EXERCISE GOAL.
Examine the entries and show every line in which the word "file" is found.

RECORDS FOR THE TASK.
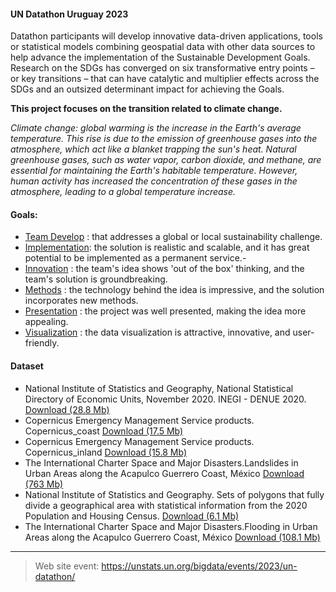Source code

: #### UN Datathon Uruguay 2023

Datathon participants will develop innovative data-driven applications, tools or statistical models combining geospatial data with other data sources to help advance the implementation of the Sustainable Development Goals. Research on the SDGs has converged on six transformative entry points – or key transitions – that can have catalytic and multiplier effects across the SDGs and an outsized determinant impact for achieving the Goals.

**This project focuses on the transition related to climate change.**

_Climate change: global warming is the increase in the Earth's average temperature. This rise is due to the emission of greenhouse gases into the atmosphere, which act like a blanket trapping the sun's heat. Natural greenhouse gases, such as water vapor, carbon dioxide, and methane, are essential for maintaining the Earth's habitable temperature. However, human activity has increased the concentration of these gases in the atmosphere, leading to a global temperature increase._

#### Goals:

- [Team Develop]() : that addresses a global or local sustainability challenge.
- [Implementation](): the solution is realistic and scalable, and it has great potential to be implemented as a permanent service.-
- [Innovation]() : the team's idea shows 'out of the box' thinking, and the team's solution is groundbreaking.
- [Methods]() : the technology behind the idea is impressive, and the solution incorporates new methods.	
- [Presentation]() : the project was well presented, making the idea more appealing.	
- [Visualization]() : the data visualization is attractive, innovative, and user-friendly.	

#### Dataset

- National Institute of Statistics and Geography, National Statistical Directory of Economic Units, November 2020. INEGI - DENUE 2020.
[Download (28.8 Mb)](https://drive.google.com/file/d/1NWUEatouJoNyBwJgz9IywjzAryrlcgxr/view?usp=drive_link)
- Copernicus Emergency Management Service products. Copernicus_coast 
[Download (17.5 Mb)](https://drive.google.com/file/d/1DdJmClTosIDImA0gcW_FUTbpZio69Ooq/view?usp=drive_link)
- Copernicus Emergency Management Service products. Copernicus_inland 
[Download (15.8 Mb)](https://drive.google.com/file/d/1gLN9d6xSNlgEF4ovk9lGxj1LC8-WfSIR/view?usp=drive_link)
- The International Charter Space and Major Disasters.Landslides in Urban Areas along the Acapulco Guerrero Coast, México
[Download (763 Mb)](https://drive.google.com/file/d/1h1DmeVBW4ZYCt2QQodGN4OIQPpzmKn8A/view?usp=drive_link)
- National Institute of Statistics and Geography. Sets of polygons that fully divide a geographical area with statistical information from the 2020 Population and Housing Census.
[Download (6.1 Mb)](https://drive.google.com/file/d/1dTGmM41krtcljiNviRWjzi90vSQVSf__/view?usp=drive_link)
- The International Charter Space and Major Disasters.Flooding in Urban Areas along the Acapulco Guerrero Coast, México
[Download (108.1 Mb)](https://drive.google.com/file/d/13j5CJ6Rq0QEwCdjCxQB-Gv4cP8TcqPjL/view?usp=drive_link)

____________________________________

> Web site event: https://unstats.un.org/bigdata/events/2023/un-datathon/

RESULT OF THIS TASK.
[Download (28.8 Mb)](https://drive.google.com/file/d/1NWUEatouJoNyBwJgz9IywjzAryrlcgxr/view?usp=drive_link)
[Download (17.5 Mb)](https://drive.google.com/file/d/1DdJmClTosIDImA0gcW_FUTbpZio69Ooq/view?usp=drive_link)
[Download (15.8 Mb)](https://drive.google.com/file/d/1gLN9d6xSNlgEF4ovk9lGxj1LC8-WfSIR/view?usp=drive_link)
[Download (763 Mb)](https://drive.google.com/file/d/1h1DmeVBW4ZYCt2QQodGN4OIQPpzmKn8A/view?usp=drive_link)
[Download (6.1 Mb)](https://drive.google.com/file/d/1dTGmM41krtcljiNviRWjzi90vSQVSf__/view?usp=drive_link)
[Download (108.1 Mb)](https://drive.google.com/file/d/13j5CJ6Rq0QEwCdjCxQB-Gv4cP8TcqPjL/view?usp=drive_link)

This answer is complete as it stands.